La letra de la canción, en la versión de Aterciopelados (1996) rezaba:
No llevo para mi casa. Una mujer baracunátana Porque pueden pensar. Que estoy loco, loco, loco-lo Anoche te vi. Había otro que te chequeaba Montaste su moto. Te brindó chicle, también galleta Prendió su motoneta. Y te marchaste con el mono. Del jean, el overall y la chaqueta.
Lalaralala, lalaralala. Lalaralala, lalalala.
Por eso tú eres. Garulla, retrechera, Abeja, bergaja. Fulera, guaricha Baracunata, cucharamí. Baracuna- ta, baracunátana Y con el mono de la moto. Eran nueve que tenía. Y le ponían serenata.
La canción en las dos versiones de su letra trata sobre una mujer que es definida como promiscua, puesto que, con el mono de la moto1 descrito en la canción, sumaría nueve hombres en su cuenta. Por ello, el personaje que recita la canción asume que ya no es debido ni adecuado cortejarla. Esto muestra un aspecto inicial, a saber, que la mujer de todos o de muchos no puede ser propiedad, es decir, poseída con exclusión de otros, tal como se entiende en el concepto de derecho de dominio. Por tanto, no es digna y debe ser rechazada. En realidad, para el tenor del relato la falta imperdonable de la mujer que protagoniza la canción es haber salido con otro hombre, lo que basta para vituperarla con un lenguaje especialmente procaz.
Pero, ¿qué designan exactamente esas palabras? Luego de hacer un rastreo por el significado de estos calificativos, se encontró lo siguiente:
Primero, encontramos que varias de las palabras tienen una traducción en el diccionario de la Real Academia Española (2019), como por ejemplo garulla la cual se aplica a un ‘conjunto desordenado de gente’. También está la palabra retrechera que señala una forma de indicar a alguien ‘que con artificios disimulados y mañosos trata de eludir la confesión de la verdad o el cumplimiento de lo debido’. Igualmente, encontramos que la palabra fulera denomina a alguien que se comporta de manera ‘falsa, embustera’. Por otra parte, la palabra farisea se refiere a una persona ‘hipócrita, injusta y cruel’. En cuanto a la palabra garosa, esta hace referencia a una persona hambrienta, mientras que la palabra morronga alude al ladrón que hurta con astucia y engaño.

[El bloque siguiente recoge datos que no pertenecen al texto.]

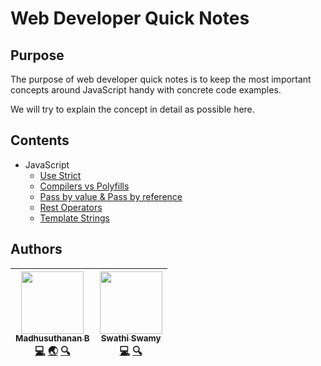Web Developer Quick Notes
=============================

## Purpose
The purpose of web developer quick notes is to keep the most
important concepts around JavaScript handy with concrete code examples.

We will try to explain the concept in detail as possible here.

## Contents
- JavaScript
    - [Use Strict](JavaScript/use-strict.md)
    - [Compilers vs Polyfills](JavaScript/compilations-vs-polyfilling.md)
    - [Pass by value & Pass by reference](JavaScript/pass-by-value-and-pass-by-reference.md)
    - [Rest Operators](JavaScript/rest-operators.md)
    - [Template Strings](JavaScript/template-strings.md)

## Authors
<!-- ALL-CONTRIBUTORS-LIST:START - Do not remove or modify this section -->
<!-- prettier-ignore -->
| [<img src="https://avatars3.githubusercontent.com/u/10254513?s=200&v=4" width="100px;"/><br /><sub><b>Madhusuthanan B</b></sub>](https://www.linkedin.com/in/madhusuthanan-b/)<br />[💻](https://github.com/Madhusuthanan-B/developer-notes.io/commits?author=Madhusuthanan-B "Documentation")  [🌏](https://fooapp.site/#/about) [🔍](https://www.linkedin.com/in/madhusuthanan-b/) | [<img src="https://avatars1.githubusercontent.com/u/31177896?s=200&v=4" width="100px;"/><br /><sub><b>Swathi Swamy</b></sub>](https://github.com/swathiswamy)<br />[💻](https://github.com/Madhusuthanan-B/developer-notes.io/commits?author=swathiswamy) [🔍](https://www.linkedin.com/in/swathi-nanjundaswamy-79561b157/) |
| :---: | :---: |
<!-- ALL-CONTRIBUTORS-LIST:END -->
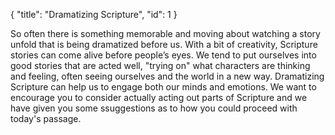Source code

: { "title": "Dramatizing Scripture", "id": 1 }

So often there is something memorable and moving about watching a story unfold
that is being dramatized before us. With a bit of creativity, Scripture stories
can come alive before people’s eyes. We tend to put ourselves into good stories
that are acted well, "trying on" what characters are thinking and feeling,
often seeing ourselves and the world in a new way. Dramatizing Scripture can
help us to engage both our minds and emotions. We want to encourage you to
consider actually acting out parts of Scripture and we have given you some
ssuggestions as to how you could proceed with today's passage.
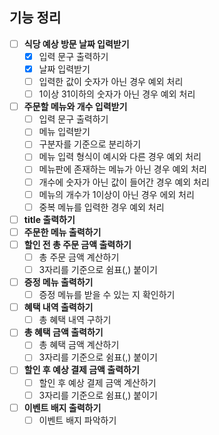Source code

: ## 기능 정리
- [ ] **식당 예상 방문 날짜 입력받기**
  - [x] 입력 문구 출력하기
  - [x] 날짜 입력받기
  - [ ] 입력한 값이 숫자가 아닌 경우 예외 처리
  - [ ] 1이상 31이하의 숫자가 아닌 경우 예외 처리
- [ ] **주문할 메뉴와 개수 입력받기**
  - [ ] 입력 문구 출력하기
  - [ ] 메뉴 입력받기
  - [ ] 구분자를 기준으로 분리하기
  - [ ] 메뉴 입력 형식이 예시와 다른 경우 예외 처리
  - [ ] 메뉴판에 존재하는 메뉴가 아닌 경우 예외 처리
  - [ ] 개수에 숫자가 아닌 값이 들어간 경우 예외 처리
  - [ ] 메뉴의 개수가 1이상이 아닌 경우 에외 처리
  - [ ] 중복 메뉴를 입력한 경우 예외 처리
- [ ] **title 출력하기**
- [ ] **주문한 메뉴 출력하기**
- [ ] **할인 전 총 주문 금액 출력하기**
  - [ ] 총 주문 금액 계산하기
  - [ ] 3자리를 기준으로 쉼표(,) 붙이기
- [ ] **증정 메뉴 출력하기**
  - [ ] 증정 메뉴를 받을 수 있는 지 확인하기
- [ ] **혜택 내역 출력하기**
  - [ ] 총 혜택 내역 구하기
- [ ] **총 혜택 금액 출력하기**
  - [ ] 총 혜택 금액 계산하기
  - [ ] 3자리를 기준으로 쉼표(,) 붙이기
- [ ] **할인 후 예상 결제 금액 출력하기**
  - [ ] 할인 후 예상 결제 금액 계산하기
  - [ ] 3자리를 기준으로 쉼표(,) 붙이기
- [ ] **이벤트 배지 출력하기**
  - [ ] 이벤트 배지 파악하기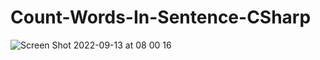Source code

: # Count-Words-In-Sentence-CSharp
![Screen Shot 2022-09-13 at 08 00 16](https://user-images.githubusercontent.com/27660473/189784789-fc5de07f-efd4-4644-9d04-18de40454d22.png)
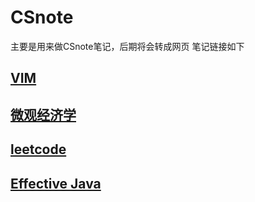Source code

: # CSnote

主要是用来做CSnote笔记，后期将会转成网页
笔记链接如下
## [VIM](https://guixiaole.github.io/CSnote/vim/html/)
## [微观经济学](https://guixiaole.github.io/CSnote/Microeconomics/html/)
## [leetcode](https://guixiaole.github.io/CSnote/leetcode/html/)
## [Effective Java](https://guixiaole.github.io/CSnote/EffectiveJava/html/)
<!-- i5ting_toc -f yourfile.md  -->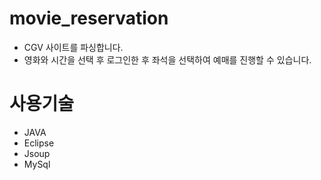 # movie_reservation
 - CGV 사이트를 파싱합니다.
 - 영화와 시간을 선택 후 로그인한 후 좌석을 선택하여 예매를 진행할 수 있습니다.

# 사용기술
 - JAVA
 - Eclipse
 - Jsoup
 - MySql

Sin embargo, es importante no perder de vista que estas palabras son colombianismos que tienen sentidos significativos singulares de gran alcance dentro de contextos sociales específicos, por lo que resulta más ilustrativo indagar sobre sus significaciones en tales escenarios donde pervive la lengua real. Por ejemplo, una garulla es una ‘persona viciosa y degenerada’ (Diccionario Latinoamericano, 2020), una garosa es una persona con una ambición excesiva (Instituto Caro y Cuervo, 2018), y una morronga es una persona que oculta sus verdaderos propósitos (Instituto Caro y Cuervo, 2018). En cuanto a la palabra cucharamí es notable destacar que esta no tiene una traducción, pero una palabra parecida fue registrada en la versión original de la canción, y de ella Lisandro Meza afirmaba que es la mujer que se siente atraída por otras de su mismo sexo (Martínez Polo, 2020), lo que debe ser reprendido como una negación de lo masculino. Por su parte, gorzobia, a su vez, califica de esta manera a una mujer como ‘zorra, mujer fácil o libertina’ (Diccionario Abierto, 2020), mientras que retrechera es alguien desconfiado o que se resiste (Instituto Caro y Cuervo, 2018).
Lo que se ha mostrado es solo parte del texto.